The legal guns are getting reloaded in the familiar fight over the allotment of gambling revenue, capping a familiar feud between Teller and Gilpin counties, with Cripple Creek playing a big commanding role in the battle.
Lee Phillips, the city attorney for Cripple Creek, recently delivered the bad news that some elected leaders probably expected: Gilpin is refusing to throw in the towel in its bid to snag more gambling dollars from Cripple Creek, Teller County and even Central City. Gilpin County officials have argued that the current method for allocating gambling tax dollars is unconstitutional and they want a higher portion of the pie since the biggest casinos that generate the most revenue are located in Black Hawk, part of Gilpin. Black Hawk has supported Gilpin in this fight. At issue is the definition of “gaming revenue.”

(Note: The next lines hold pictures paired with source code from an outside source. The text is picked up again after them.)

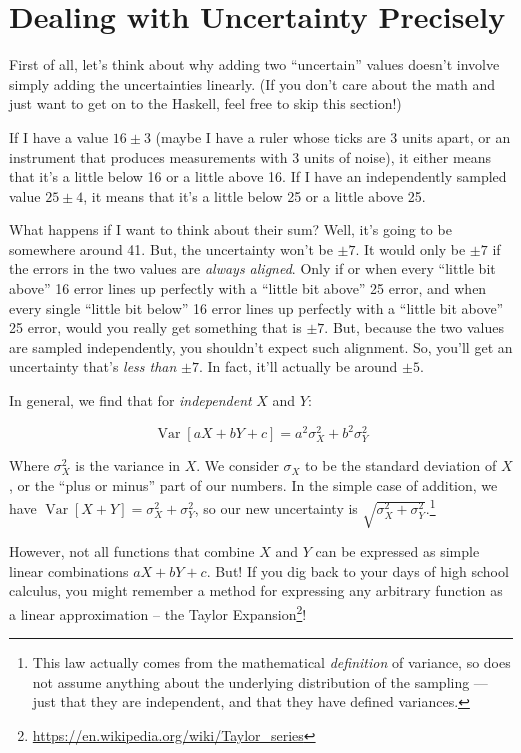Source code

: \documentclass[]{article}
\renewcommand{\href}[2]{#2\footnote{\url{#1}}}
\begin{document}
\section{Dealing with Uncertainty
Precisely}\label{dealing-with-uncertainty-precisely}

First of all, let's think about why adding two ``uncertain'' values doesn't
involve simply adding the uncertainties linearly. (If you don't care about the
math and just want to get on to the Haskell, feel free to skip this section!)

If I have a value \(16 \pm 3\) (maybe I have a ruler whose ticks are 3 units
apart, or an instrument that produces measurements with 3 units of noise), it
either means that it's a little below 16 or a little above 16. If I have an
independently sampled value \(25 \pm 4\), it means that it's a little below 25
or a little above 25.

What happens if I want to think about their sum? Well, it's going to be
somewhere around 41. But, the uncertainty won't be \(\pm 7\). It would only be
\(\pm 7\) if the errors in the two values are \emph{always aligned}. Only if or
when every ``little bit above'' 16 error lines up perfectly with a ``little bit
above'' 25 error, and when every single ``little bit below'' 16 error lines up
perfectly with a ``little bit above'' 25 error, would you really get something
that is \(\pm 7\). But, because the two values are sampled independently, you
shouldn't expect such alignment. So, you'll get an uncertainty that's \emph{less
than} \(\pm 7\). In fact, it'll actually be around \(\pm 5\).

In general, we find that for \emph{independent} \(X\) and \(Y\):

\[
\operatorname{Var}[aX + bY + c] = a^2 \sigma_X^2 + b^2 \sigma_Y^2
\]

Where \(\sigma_X^2\) is the variance in \(X\). We consider \(\sigma_X\) to be
the standard deviation of \(X\), or the ``plus or minus'' part of our numbers.
In the simple case of addition, we have
\(\operatorname{Var}[X + Y] = \sigma_X^2 + \sigma_Y^2\), so our new uncertainty
is \(\sqrt{\sigma_X^2 + \sigma_Y^2}\).\footnote{This law actually comes from the
  mathematical \emph{definition} of variance, so does not assume anything about
  the underlying distribution of the sampling --- just that they are
  independent, and that they have defined variances.}

However, not all functions that combine \(X\) and \(Y\) can be expressed as
simple linear combinations \(aX + bY + c\). But! If you dig back to your days of
high school calculus, you might remember a method for expressing any arbitrary
function as a linear approximation -- the
\href{https://en.wikipedia.org/wiki/Taylor_series}{Taylor Expansion}!
\end{document}
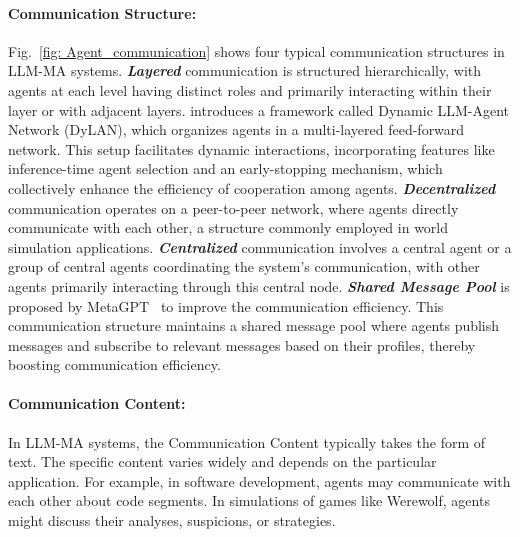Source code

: \paragraph{Communication Structure:} %
Fig.~\ref{fig: Agent_communication} shows {four} typical communication structures in LLM-MA systems. 
\emph{\textbf{Layered}} communication is structured hierarchically, with agents at each level having distinct roles and primarily interacting within their layer or with adjacent layers. \cite{liu2023dynamic} introduces a framework called Dynamic LLM-Agent Network (DyLAN), which organizes agents in a multi-layered feed-forward network. This setup facilitates dynamic interactions, incorporating features like inference-time agent selection and an early-stopping mechanism, which collectively enhance the efficiency of cooperation among agents. 
\emph{\textbf{Decentralized}} communication operates on a peer-to-peer network, where agents directly communicate with each other, a structure commonly employed in world simulation applications.
\emph{\textbf{Centralized}} communication involves a central agent or a group of central agents coordinating the system's communication, with other agents primarily interacting through this central node.
{\emph{\textbf{Shared Message Pool}} is proposed by MetaGPT~\cite{hong2023metagpt} to improve the communication efficiency. This communication structure maintains a shared message pool where agents publish messages and subscribe to relevant messages based on their profiles, thereby boosting communication efficiency.}

\paragraph{Communication Content:} %
In LLM-MA systems, the Communication Content typically takes the form of text. The specific content varies widely and  depends on the particular application. For example, in software development, agents may communicate with each other about code segments. In simulations of games like Werewolf,  agents might discuss their analyses, suspicions, or strategies.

Despite losing a spree of court verdicts and policy decisions by the state gambling commissioners, the gaming division staff and Colorado lawmakers, Gilpin has announced a plan to appeal a recent ruling made by a Denver District Court judge.
The latest decision, rendered in March, was quite firm, with Denver District Court Judge Bruce Jones giving Gilpin officials a legal tongue lashing, accusing them of “an intentional effort to mislead the court” and “creative (legal) drafting to conceal the fact that the issue had been previously addressed by the (gaming) commission.”
But at the same time, the judge didn’t close the door on the option of more appeals in this case.
According to Phillips, Gilpin has indicated it will pursue this option in deciding to take its case before the Colorado Court of Appeals. This action wasn’t overly surprising for city officials.
Cripple Creek Councilman Terry Wahrer sarcastically quipped during a recent meeting that the judges have to be getting tired of this fight. “I know the attorneys are,” replied Phillips.
For several years, city and county officials have viewed this fight as an uphill legal battle for Gilpin. At the same time, they can’t get overly optimistic and have allocated thousands of dollars into legally fighting Gilpin County and the city of Black Hawk. If Gilpin prevails, Teller County and the city of Cripple Creek could lose more than $2.5 million in combined gaming revenue a year, according to some estimates.
The fight further accelerates an ongoing battle between Cripple Creek and Black Hawk, which have engaged in a legal and financial tug of war during the last five years. During a recent council meeting, a lobbyist for Cripple Creek reported much progress in efforts to force the state to do an audit on how historic preservation dollars are allocated in the three gaming communities.
This effort hasn’t tried to point any fingers. But most government observers see this as a definite assault against Black Hawk by Cripple Creek. City officials for the last few years have complained that Black Hawk has abused the system for using historic dollars granted by the state. Also, allegations have surfaced about new goliath casino projects, like the 33-story Ameristar resort, that make a mockery of historic preservation guidelines approved by the voters of Colorado.
As a result, Creek leaders argue about an unfair gambling playing field.
The push for a state-wide audit of preservation monies could occur next year.
In other legislative updates, it was noted at a recent meeting that the three gambling communities have prevailed in a legislative effort to ban Internet Cafes from offering devices that feature simulated gambling games such as video slots.
These outlets, located throughout Colorado, had many gaming operators crying foul. The new legislation, House Bill 1047, prohibits these cafes from taking payments in exchange for providing the use of a “simulated gambling device” to anyone. According to the bill, the machines are designed to evade Colorado laws prohibiting many gambling activities that can only occur in the three gaming towns. Cripple Creek leaders lobbied hard for the legislation, as they viewed Internet Sweepstakes Cafes as illegal, mini-casinos disguised as something else.